> Task to carry out:
Could you copy every entry exactly, with nothing changed?

Records excerpted from a collection:
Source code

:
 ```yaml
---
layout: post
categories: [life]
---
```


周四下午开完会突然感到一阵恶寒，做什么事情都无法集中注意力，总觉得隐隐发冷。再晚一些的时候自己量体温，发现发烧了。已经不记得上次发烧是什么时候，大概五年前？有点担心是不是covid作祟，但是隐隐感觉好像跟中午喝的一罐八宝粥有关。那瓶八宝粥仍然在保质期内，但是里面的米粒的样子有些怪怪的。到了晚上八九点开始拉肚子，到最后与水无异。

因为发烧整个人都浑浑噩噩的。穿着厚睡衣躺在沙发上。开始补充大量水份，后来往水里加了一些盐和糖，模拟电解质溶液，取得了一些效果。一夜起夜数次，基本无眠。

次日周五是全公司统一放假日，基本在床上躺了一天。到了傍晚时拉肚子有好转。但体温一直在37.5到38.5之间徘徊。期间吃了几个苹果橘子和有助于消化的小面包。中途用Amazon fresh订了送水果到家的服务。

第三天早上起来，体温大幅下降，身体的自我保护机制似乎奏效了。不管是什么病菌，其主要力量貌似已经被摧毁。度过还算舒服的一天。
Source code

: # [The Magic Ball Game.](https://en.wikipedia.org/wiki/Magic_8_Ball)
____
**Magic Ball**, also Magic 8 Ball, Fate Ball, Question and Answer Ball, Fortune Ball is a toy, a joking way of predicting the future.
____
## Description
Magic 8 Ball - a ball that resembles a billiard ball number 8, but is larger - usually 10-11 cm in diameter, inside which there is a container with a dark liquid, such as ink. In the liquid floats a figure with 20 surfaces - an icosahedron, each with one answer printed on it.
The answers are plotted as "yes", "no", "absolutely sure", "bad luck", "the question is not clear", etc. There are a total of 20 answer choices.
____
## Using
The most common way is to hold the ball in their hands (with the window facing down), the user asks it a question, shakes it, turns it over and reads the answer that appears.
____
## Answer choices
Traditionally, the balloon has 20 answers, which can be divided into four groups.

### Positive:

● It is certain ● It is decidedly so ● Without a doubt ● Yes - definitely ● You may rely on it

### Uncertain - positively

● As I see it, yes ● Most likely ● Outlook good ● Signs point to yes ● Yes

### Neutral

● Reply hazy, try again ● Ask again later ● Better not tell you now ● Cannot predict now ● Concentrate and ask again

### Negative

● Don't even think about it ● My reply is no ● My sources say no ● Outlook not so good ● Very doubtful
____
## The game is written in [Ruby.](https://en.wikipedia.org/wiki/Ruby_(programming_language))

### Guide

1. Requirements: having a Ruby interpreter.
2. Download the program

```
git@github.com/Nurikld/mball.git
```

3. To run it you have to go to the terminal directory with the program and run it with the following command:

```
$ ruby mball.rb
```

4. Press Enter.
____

> Exercise response:
Source code

:
 ```yaml
---
layout: post
categories: [life]
---
```


周四下午开完会突然感到一阵恶寒，做什么事情都无法集中注意力，总觉得隐隐发冷。再晚一些的时候自己量体温，发现发烧了。已经不记得上次发烧是什么时候，大概五年前？有点担心是不是covid作祟，但是隐隐感觉好像跟中午喝的一罐八宝粥有关。那瓶八宝粥仍然在保质期内，但是里面的米粒的样子有些怪怪的。到了晚上八九点开始拉肚子，到最后与水无异。

因为发烧整个人都浑浑噩噩的。穿着厚睡衣躺在沙发上。开始补充大量水份，后来往水里加了一些盐和糖，模拟电解质溶液，取得了一些效果。一夜起夜数次，基本无眠。

次日周五是全公司统一放假日，基本在床上躺了一天。到了傍晚时拉肚子有好转。但体温一直在37.5到38.5之间徘徊。期间吃了几个苹果橘子和有助于消化的小面包。中途用Amazon fresh订了送水果到家的服务。

第三天早上起来，体温大幅下降，身体的自我保护机制似乎奏效了。不管是什么病菌，其主要力量貌似已经被摧毁。度过还算舒服的一天。
Source code

: # [The Magic Ball Game.](https://en.wikipedia.org/wiki/Magic_8_Ball)
____
**Magic Ball**, also Magic 8 Ball, Fate Ball, Question and Answer Ball, Fortune Ball is a toy, a joking way of predicting the future.
____
## Description
Magic 8 Ball - a ball that resembles a billiard ball number 8, but is larger - usually 10-11 cm in diameter, inside which there is a container with a dark liquid, such as ink. In the liquid floats a figure with 20 surfaces - an icosahedron, each with one answer printed on it.
The answers are plotted as "yes", "no", "absolutely sure", "bad luck", "the question is not clear", etc. There are a total of 20 answer choices.
____
## Using
The most common way is to hold the ball in their hands (with the window facing down), the user asks it a question, shakes it, turns it over and reads the answer that appears.
____
## Answer choices
Traditionally, the balloon has 20 answers, which can be divided into four groups.

### Positive:

● It is certain ● It is decidedly so ● Without a doubt ● Yes - definitely ● You may rely on it

### Uncertain - positively

● As I see it, yes ● Most likely ● Outlook good ● Signs point to yes ● Yes

### Neutral

● Reply hazy, try again ● Ask again later ● Better not tell you now ● Cannot predict now ● Concentrate and ask again

### Negative

● Don't even think about it ● My reply is no ● My sources say no ● Outlook not so good ● Very doubtful
____
## The game is written in [Ruby.](https://en.wikipedia.org/wiki/Ruby_(programming_language))

### Guide

1. Requirements: having a Ruby interpreter.
2. Download the program

```
git@github.com/Nurikld/mball.git
```

3. To run it you have to go to the terminal directory with the program and run it with the following command:

```
$ ruby mball.rb
```

4. Press Enter.
____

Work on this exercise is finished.